2. Politicians. If ever there was a necessary evil, they are it. Most of them don’t give a hoot about the job they are supposed to do and only care about re-election and/or getting a plush post-political job somewhere. They can interfere – and often do – in the democratic process by throwing up obstacles to change and improvement in order to further their personal agendas and those of their cronies/henchmen. If the alternative wasn’t so dire, I’d advocate getting rid of them.
3. Tax Abuse. I actually don’t mind paying my taxes. We need schools, roads, hospitals and lots of other things. What pisses me off, though, is when I find out that some politician has used my (and your) tax dollars to stay at an incredibly expensive hotel while attending a conference that she didn’t attend. Then she has the nerve to change to another, more expensive hotel because she can’t smoke in the first expensive hotel. What are we running here? A smokers’ playpen?
4. Shopping. I am definitely not one of those women who can “go shopping” all day. It’s boring, crowded and hot. My mother loved to “go shopping.” As a kid, I sometimes had to go with her. She could do it all day, from store to store to store. She might come home with some mundane item such as a pair of hedgerow clippers, or most frustrating, nothing at all. I like to get in, buy what I need and get out, as efficiently as possible.
5. Big Box Stores. This is closely related to the above. They are gargantuan, crowded and hot and you can lose your car in the parking lot. (Gosh, I’m starting to wax poetical!) I can never find what I’m looking for and store employees don’t seem to know, either. All they can focus on is to get me to sign up for some thing or other that I don’t want but will only cost me $10.99 a month. I usually leave empty-handed.
6. Christmas Shopping. Noticing a trend here? I did a post about this one.
7. Airport Security Lines. You practically have to undress. No shoes. No belt. No this. No that. I once watched an elderly couple being put through this indignity and really felt for them.
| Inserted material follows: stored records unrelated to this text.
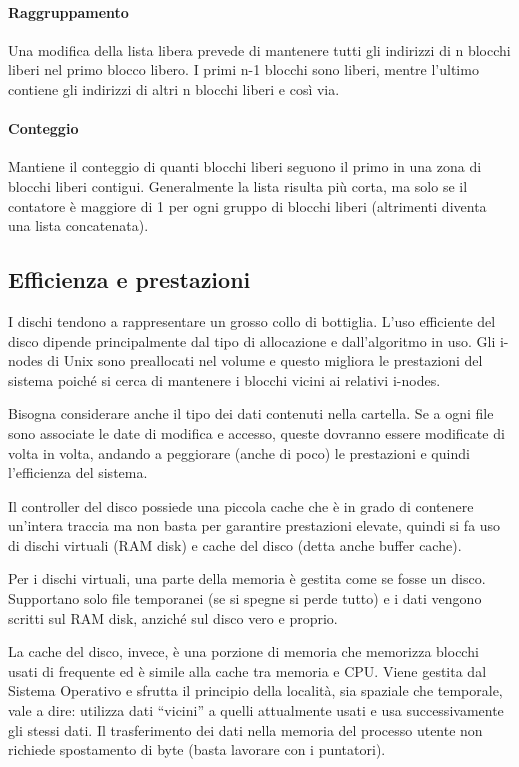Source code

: \documentclass[a4]{article}
\begin{document}
\paragraph{Raggruppamento}
Una modifica della lista libera prevede di mantenere tutti gli indirizzi di n blocchi liberi nel primo blocco libero. I primi n-1 blocchi sono liberi, mentre l'ultimo contiene gli indirizzi di altri n blocchi liberi e così via.

\paragraph{Conteggio}
Mantiene il conteggio di quanti blocchi liberi seguono il primo in una zona di blocchi liberi contigui. Generalmente la lista risulta più corta, ma solo se il contatore è maggiore di 1 per ogni gruppo di blocchi liberi (altrimenti diventa una lista concatenata).

\subsection{Efficienza e prestazioni}
I dischi tendono a rappresentare un grosso collo di bottiglia. L'uso efficiente del disco dipende principalmente dal tipo di allocazione e dall'algoritmo in uso. Gli i-nodes di Unix sono preallocati nel volume e questo migliora le prestazioni del sistema poiché si cerca di mantenere i blocchi vicini ai relativi i-nodes.

Bisogna considerare anche il tipo dei dati contenuti nella cartella. Se a ogni file sono associate le date di modifica e accesso, queste dovranno essere modificate di volta in volta, andando a peggiorare (anche di poco) le prestazioni e quindi l'efficienza del sistema.

Il controller del disco possiede una piccola cache che è in grado di contenere un'intera traccia ma non basta per garantire prestazioni elevate, quindi si fa uso di dischi virtuali (RAM disk) e cache del disco (detta anche buffer cache).

Per i dischi virtuali, una parte della memoria è gestita come se fosse un disco. Supportano solo file temporanei (se si spegne si perde tutto) e i dati vengono scritti sul RAM disk, anziché sul disco vero e proprio.

La cache del disco, invece, è una porzione di memoria che memorizza blocchi usati di frequente ed è simile alla cache tra memoria e CPU. Viene gestita dal Sistema Operativo e sfrutta il principio della località, sia spaziale che temporale, vale a dire: utilizza dati ``vicini'' a quelli attualmente usati e usa successivamente gli stessi dati. \newline
Il trasferimento dei dati nella memoria del processo utente non richiede spostamento di byte (basta lavorare con i puntatori).
\end{document}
The man was in a wheelchair and they made him stand up. They at least could have done this in private. Now they want you to undergo some sort of looky peeky right through your clothes and skin in that machine that looks like it’s going to teleport you to Venus. What’s next? Taking us apart piece by piece?
8. Eating Fruit. I like my vegetables. I really do. But I’m not much of a fruit eater. I have to make myself eat this stuff. Some people think that this makes me crazy. Maybe I am and living in some sort of Matrix world. Knowing my luck, however, I’m living inside a cheap snow globe.
9. Doing Yard Work. The outdoor version of #1. And to add insult to injury, I don’t have a green thumb, but at least I don’t have to do it year round.
10. Working with Someone Who Drives You Batshit. I REALLY hate this one. It’s likely someone who wants to be your friend, too. They’re needy and often not very good at their jobs. I feel sorry for them. I try to be polite without being encouraging but this usually doesn’t work. Then I try to avoid them, a difficult proposition if you have to do a project with them. ARRGH!
What necessary evils make you want to scream into your pillow at night??